* **Work request**
Your answer should contain every line of the records, transcribed word for word.

►

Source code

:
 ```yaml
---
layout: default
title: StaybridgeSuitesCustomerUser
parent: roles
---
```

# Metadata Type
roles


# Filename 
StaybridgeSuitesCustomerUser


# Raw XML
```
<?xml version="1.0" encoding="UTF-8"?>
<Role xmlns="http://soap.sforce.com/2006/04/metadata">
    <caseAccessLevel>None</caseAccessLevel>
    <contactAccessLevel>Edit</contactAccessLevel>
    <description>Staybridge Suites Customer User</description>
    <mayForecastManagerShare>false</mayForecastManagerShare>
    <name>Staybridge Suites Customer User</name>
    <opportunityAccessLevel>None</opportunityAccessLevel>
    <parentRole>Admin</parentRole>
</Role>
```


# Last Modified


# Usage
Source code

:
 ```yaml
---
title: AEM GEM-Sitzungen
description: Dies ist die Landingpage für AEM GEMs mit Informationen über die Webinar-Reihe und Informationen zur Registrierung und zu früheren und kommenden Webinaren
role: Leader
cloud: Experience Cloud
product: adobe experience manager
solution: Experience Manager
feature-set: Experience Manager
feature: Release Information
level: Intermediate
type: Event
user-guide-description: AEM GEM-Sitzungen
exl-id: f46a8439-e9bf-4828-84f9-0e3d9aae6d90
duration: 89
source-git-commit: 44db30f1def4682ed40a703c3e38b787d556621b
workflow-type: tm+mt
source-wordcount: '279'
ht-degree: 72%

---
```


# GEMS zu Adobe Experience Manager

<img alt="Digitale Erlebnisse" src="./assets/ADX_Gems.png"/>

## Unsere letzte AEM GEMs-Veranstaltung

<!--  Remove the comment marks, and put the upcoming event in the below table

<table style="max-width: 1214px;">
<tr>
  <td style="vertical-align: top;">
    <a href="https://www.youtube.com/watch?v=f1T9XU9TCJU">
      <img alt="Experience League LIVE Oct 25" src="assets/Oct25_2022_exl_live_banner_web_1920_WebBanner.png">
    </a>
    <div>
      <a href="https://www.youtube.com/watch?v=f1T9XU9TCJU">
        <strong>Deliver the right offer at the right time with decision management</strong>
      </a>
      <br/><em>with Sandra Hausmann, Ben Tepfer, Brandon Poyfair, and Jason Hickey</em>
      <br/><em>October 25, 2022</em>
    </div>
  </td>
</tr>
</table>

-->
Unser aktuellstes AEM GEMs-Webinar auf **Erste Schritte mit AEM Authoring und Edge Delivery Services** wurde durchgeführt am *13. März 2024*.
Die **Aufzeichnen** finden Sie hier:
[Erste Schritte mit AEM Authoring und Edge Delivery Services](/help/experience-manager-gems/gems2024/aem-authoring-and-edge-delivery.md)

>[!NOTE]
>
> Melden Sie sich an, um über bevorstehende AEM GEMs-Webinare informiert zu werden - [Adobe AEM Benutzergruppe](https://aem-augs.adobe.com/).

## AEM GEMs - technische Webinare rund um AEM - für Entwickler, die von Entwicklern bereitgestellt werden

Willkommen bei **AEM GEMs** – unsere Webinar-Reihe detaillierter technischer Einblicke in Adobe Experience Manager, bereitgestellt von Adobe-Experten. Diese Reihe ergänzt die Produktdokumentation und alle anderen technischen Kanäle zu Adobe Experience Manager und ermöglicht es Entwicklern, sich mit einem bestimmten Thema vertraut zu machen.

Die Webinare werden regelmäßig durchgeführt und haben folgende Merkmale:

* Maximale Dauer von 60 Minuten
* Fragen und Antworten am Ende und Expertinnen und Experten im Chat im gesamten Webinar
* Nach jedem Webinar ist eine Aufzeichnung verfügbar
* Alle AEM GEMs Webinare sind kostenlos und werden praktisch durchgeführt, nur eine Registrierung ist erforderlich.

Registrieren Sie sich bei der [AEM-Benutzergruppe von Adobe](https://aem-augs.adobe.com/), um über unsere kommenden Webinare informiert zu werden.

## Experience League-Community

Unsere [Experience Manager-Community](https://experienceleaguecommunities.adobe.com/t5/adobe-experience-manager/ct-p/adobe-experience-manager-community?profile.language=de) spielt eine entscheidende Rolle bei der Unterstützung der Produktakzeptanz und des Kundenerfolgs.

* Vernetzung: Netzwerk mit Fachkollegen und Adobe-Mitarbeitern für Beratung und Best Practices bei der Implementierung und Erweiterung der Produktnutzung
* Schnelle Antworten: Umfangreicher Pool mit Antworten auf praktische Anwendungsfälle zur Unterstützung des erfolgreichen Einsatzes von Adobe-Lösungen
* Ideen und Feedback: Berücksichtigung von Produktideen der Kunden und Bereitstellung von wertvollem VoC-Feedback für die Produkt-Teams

◄

* **Result of this task**
Source code

:
 ```yaml
---
layout: default
title: StaybridgeSuitesCustomerUser
parent: roles
---
```

# Metadata Type
roles


# Filename 
StaybridgeSuitesCustomerUser


# Raw XML
```
<?xml version="1.0" encoding="UTF-8"?>
<Role xmlns="http://soap.sforce.com/2006/04/metadata">
    <caseAccessLevel>None</caseAccessLevel>
    <contactAccessLevel>Edit</contactAccessLevel>
    <description>Staybridge Suites Customer User</description>
    <mayForecastManagerShare>false</mayForecastManagerShare>
    <name>Staybridge Suites Customer User</name>
    <opportunityAccessLevel>None</opportunityAccessLevel>
    <parentRole>Admin</parentRole>
</Role>
```


# Last Modified


# Usage
Source code

:
 ```yaml
---
title: AEM GEM-Sitzungen
description: Dies ist die Landingpage für AEM GEMs mit Informationen über die Webinar-Reihe und Informationen zur Registrierung und zu früheren und kommenden Webinaren
role: Leader
cloud: Experience Cloud
product: adobe experience manager
solution: Experience Manager
feature-set: Experience Manager
feature: Release Information
level: Intermediate
type: Event
user-guide-description: AEM GEM-Sitzungen
exl-id: f46a8439-e9bf-4828-84f9-0e3d9aae6d90
duration: 89
source-git-commit: 44db30f1def4682ed40a703c3e38b787d556621b
workflow-type: tm+mt
source-wordcount: '279'
ht-degree: 72%

---
```


# GEMS zu Adobe Experience Manager

<img alt="Digitale Erlebnisse" src="./assets/ADX_Gems.png"/>

## Unsere letzte AEM GEMs-Veranstaltung

<!--  Remove the comment marks, and put the upcoming event in the below table

<table style="max-width: 1214px;">
<tr>
  <td style="vertical-align: top;">
    <a href="https://www.youtube.com/watch?v=f1T9XU9TCJU">
      <img alt="Experience League LIVE Oct 25" src="assets/Oct25_2022_exl_live_banner_web_1920_WebBanner.png">
    </a>
    <div>
      <a href="https://www.youtube.com/watch?v=f1T9XU9TCJU">
        <strong>Deliver the right offer at the right time with decision management</strong>
      </a>
      <br/><em>with Sandra Hausmann, Ben Tepfer, Brandon Poyfair, and Jason Hickey</em>
      <br/><em>October 25, 2022</em>
    </div>
  </td>
</tr>
</table>

-->
Unser aktuellstes AEM GEMs-Webinar auf **Erste Schritte mit AEM Authoring und Edge Delivery Services** wurde durchgeführt am *13. März 2024*.
Die **Aufzeichnen** finden Sie hier:
[Erste Schritte mit AEM Authoring und Edge Delivery Services](/help/experience-manager-gems/gems2024/aem-authoring-and-edge-delivery.md)

>[!NOTE]
>
> Melden Sie sich an, um über bevorstehende AEM GEMs-Webinare informiert zu werden - [Adobe AEM Benutzergruppe](https://aem-augs.adobe.com/).

## AEM GEMs - technische Webinare rund um AEM - für Entwickler, die von Entwicklern bereitgestellt werden

Willkommen bei **AEM GEMs** – unsere Webinar-Reihe detaillierter technischer Einblicke in Adobe Experience Manager, bereitgestellt von Adobe-Experten. Diese Reihe ergänzt die Produktdokumentation und alle anderen technischen Kanäle zu Adobe Experience Manager und ermöglicht es Entwicklern, sich mit einem bestimmten Thema vertraut zu machen.

Die Webinare werden regelmäßig durchgeführt und haben folgende Merkmale:

* Maximale Dauer von 60 Minuten
* Fragen und Antworten am Ende und Expertinnen und Experten im Chat im gesamten Webinar
* Nach jedem Webinar ist eine Aufzeichnung verfügbar
* Alle AEM GEMs Webinare sind kostenlos und werden praktisch durchgeführt, nur eine Registrierung ist erforderlich.

Registrieren Sie sich bei der [AEM-Benutzergruppe von Adobe](https://aem-augs.adobe.com/), um über unsere kommenden Webinare informiert zu werden.

## Experience League-Community

Unsere [Experience Manager-Community](https://experienceleaguecommunities.adobe.com/t5/adobe-experience-manager/ct-p/adobe-experience-manager-community?profile.language=de) spielt eine entscheidende Rolle bei der Unterstützung der Produktakzeptanz und des Kundenerfolgs.

* Vernetzung: Netzwerk mit Fachkollegen und Adobe-Mitarbeitern für Beratung und Best Practices bei der Implementierung und Erweiterung der Produktnutzung
* Schnelle Antworten: Umfangreicher Pool mit Antworten auf praktische Anwendungsfälle zur Unterstützung des erfolgreichen Einsatzes von Adobe-Lösungen
* Ideen und Feedback: Berücksichtigung von Produktideen der Kunden und Bereitstellung von wertvollem VoC-Feedback für die Produkt-Teams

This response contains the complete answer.